A central processing unit normally contains three main components: a control unit, an arithmetic and logic unit and a register section. It is the control unit which is responsible for the control and synchronization of the actions of the CPU. The program consists of a sequence of instructions which is executed by going through a cycle for each instruction.

Every instruction cycle is further comprised of a sequence of subcycles. An instruction cycle consists of the following subcycles or phases.

- 1. Fetch instruction from memory.
- 2. Decode the instruction.
- 3. Read effective address from memory.
- 4. Execute the instruction.

After step 4, control goes to step 1 again.

## 4.8 Instruction Types

Different types of instructions are available in the computer to perform various actions. The instruction that is used the most is for copying data from one place to another.
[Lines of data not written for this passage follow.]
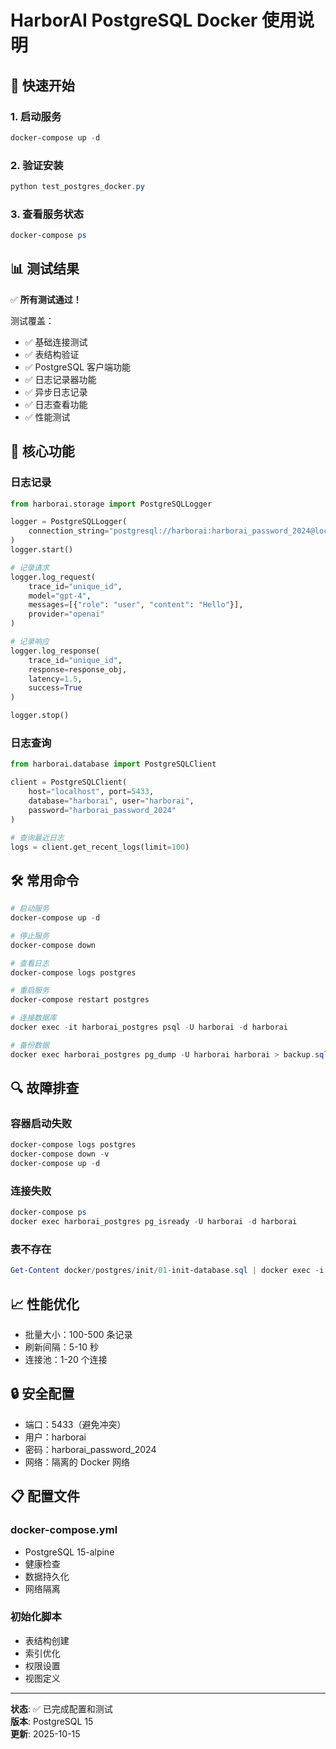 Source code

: # HarborAI PostgreSQL Docker 使用说明

## 🚀 快速开始

### 1. 启动服务
```powershell
docker-compose up -d
```

### 2. 验证安装
```powershell
python test_postgres_docker.py
```

### 3. 查看服务状态
```powershell
docker-compose ps
```

## 📊 测试结果

✅ **所有测试通过！** 

测试覆盖：
- ✅ 基础连接测试
- ✅ 表结构验证
- ✅ PostgreSQL 客户端功能
- ✅ 日志记录器功能
- ✅ 异步日志记录
- ✅ 日志查看功能
- ✅ 性能测试

## 🔧 核心功能

### 日志记录
```python
from harborai.storage import PostgreSQLLogger

logger = PostgreSQLLogger(
    connection_string="postgresql://harborai:harborai_password_2024@localhost:5433/harborai"
)
logger.start()

# 记录请求
logger.log_request(
    trace_id="unique_id",
    model="gpt-4",
    messages=[{"role": "user", "content": "Hello"}],
    provider="openai"
)

# 记录响应
logger.log_response(
    trace_id="unique_id",
    response=response_obj,
    latency=1.5,
    success=True
)

logger.stop()
```

### 日志查询
```python
from harborai.database import PostgreSQLClient

client = PostgreSQLClient(
    host="localhost", port=5433, 
    database="harborai", user="harborai", 
    password="harborai_password_2024"
)

# 查询最近日志
logs = client.get_recent_logs(limit=100)
```

## 🛠️ 常用命令

```powershell
# 启动服务
docker-compose up -d

# 停止服务
docker-compose down

# 查看日志
docker-compose logs postgres

# 重启服务
docker-compose restart postgres

# 连接数据库
docker exec -it harborai_postgres psql -U harborai -d harborai

# 备份数据
docker exec harborai_postgres pg_dump -U harborai harborai > backup.sql
```

## 🔍 故障排查

### 容器启动失败
```powershell
docker-compose logs postgres
docker-compose down -v
docker-compose up -d
```

### 连接失败
```powershell
docker-compose ps
docker exec harborai_postgres pg_isready -U harborai -d harborai
```

### 表不存在
```powershell
Get-Content docker/postgres/init/01-init-database.sql | docker exec -i harborai_postgres psql -U harborai -d harborai
```

## 📈 性能优化

- 批量大小：100-500 条记录
- 刷新间隔：5-10 秒
- 连接池：1-20 个连接

## 🔒 安全配置

- 端口：5433（避免冲突）
- 用户：harborai
- 密码：harborai_password_2024
- 网络：隔离的 Docker 网络

## 📋 配置文件

### docker-compose.yml
- PostgreSQL 15-alpine
- 健康检查
- 数据持久化
- 网络隔离

### 初始化脚本
- 表结构创建
- 索引优化
- 权限设置
- 视图定义

---

**状态**: ✅ 已完成配置和测试  
**版本**: PostgreSQL 15  
**更新**: 2025-10-15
Copying means creating an identical bit pattern as the original at the destination location. The data is copied for two reasons. First is the assignment of values to variables, such as X = Y, where the value in memory location Y is copied to memory location X. The second reason is to make the data available at some other memory location where it is more easy to use it. For example, variables are copied from memory locations to registers.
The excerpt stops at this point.